The Value of Reading NTSB Reports

The more you learn, the more you know; the more you know the safer you can be.


The National Transportation Safety Board (NTSB) recently released their preliminary report on the door-plug failure on Alaska Airlines flight 1282. The report contained a significant amount of information on the construction of the door plug’s components. The NTSB will continue to investigate Boeing’s production process while they work on a complete final report on the Alaska incident.

While preliminary NTSB reports are traditionally limited to stating basic data collected in the fact-finding stage of the investigation – no probable cause – there is a lot to learn even from what the NTSB has already uncovered. Corroborated by other reports on loose bolts in plug doors across the national fleet, we can use the NTSB’s findings to hold discussions on complacency and attention to detail.

After all, we don’t need to jump to premature conclusions on what caused an accident – the NTSB has more work to do – or point blame to recognize clear themes as they arise. Rather, we can use basic information as a launching point to guide a broader discussion into critical themes that persist throughout aviation.

The same thing can be said of other preliminary reports the NTSB publishes. Most preliminary reports are more applicable to the types of flying many pilots do on a regular basis. Again, especially with limited information, there is only so much to take from preliminary reports, but they can always be useful tools to spur more in-depth discussions on critical issues.
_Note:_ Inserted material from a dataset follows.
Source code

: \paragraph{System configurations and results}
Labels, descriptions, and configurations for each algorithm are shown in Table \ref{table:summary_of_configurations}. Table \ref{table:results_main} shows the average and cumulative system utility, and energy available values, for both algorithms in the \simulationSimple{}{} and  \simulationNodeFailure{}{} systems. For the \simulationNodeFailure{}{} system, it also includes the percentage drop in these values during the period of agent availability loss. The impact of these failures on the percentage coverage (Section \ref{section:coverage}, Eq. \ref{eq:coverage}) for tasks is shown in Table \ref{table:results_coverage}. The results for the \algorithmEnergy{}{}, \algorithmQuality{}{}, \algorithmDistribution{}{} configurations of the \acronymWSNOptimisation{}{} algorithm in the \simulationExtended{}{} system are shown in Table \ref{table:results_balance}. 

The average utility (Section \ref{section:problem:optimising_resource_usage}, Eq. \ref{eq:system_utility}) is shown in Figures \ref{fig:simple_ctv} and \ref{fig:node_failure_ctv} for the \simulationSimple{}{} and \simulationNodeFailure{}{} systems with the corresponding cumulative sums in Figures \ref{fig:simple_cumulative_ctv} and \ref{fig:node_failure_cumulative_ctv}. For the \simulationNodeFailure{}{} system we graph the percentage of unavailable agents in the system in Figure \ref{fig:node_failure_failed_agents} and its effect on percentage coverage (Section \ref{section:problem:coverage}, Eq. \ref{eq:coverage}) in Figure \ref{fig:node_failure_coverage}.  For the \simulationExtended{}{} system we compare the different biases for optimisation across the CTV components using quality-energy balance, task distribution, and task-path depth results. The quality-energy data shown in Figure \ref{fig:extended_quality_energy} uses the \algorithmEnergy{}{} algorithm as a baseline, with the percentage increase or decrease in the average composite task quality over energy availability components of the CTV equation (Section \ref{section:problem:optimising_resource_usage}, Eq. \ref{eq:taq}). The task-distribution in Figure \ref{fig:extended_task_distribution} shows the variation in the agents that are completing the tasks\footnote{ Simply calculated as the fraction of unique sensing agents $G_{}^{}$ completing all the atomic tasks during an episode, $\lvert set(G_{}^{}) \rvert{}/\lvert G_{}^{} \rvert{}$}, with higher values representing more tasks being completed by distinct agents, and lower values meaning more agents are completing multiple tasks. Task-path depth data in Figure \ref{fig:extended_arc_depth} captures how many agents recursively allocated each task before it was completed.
Final reports go a step further. They summarize all of the information that the NTSB collected during its investigation and reveal what the board determines to be the most probable cause of the crash/incident. These reports go further than preliminary reports and naturally, can be used in a more in-depth fashion than preliminary reports. Analysis from experienced industry veterans is incredibly enlightening.

There are often multiple lessons to learn from an accident’s final report. Sometimes, one lesson can be taken at face value. For example, VFR-into-IMC accidents are reminders of how insidious spatial disorientation can be, especially to pilots without instrument experience.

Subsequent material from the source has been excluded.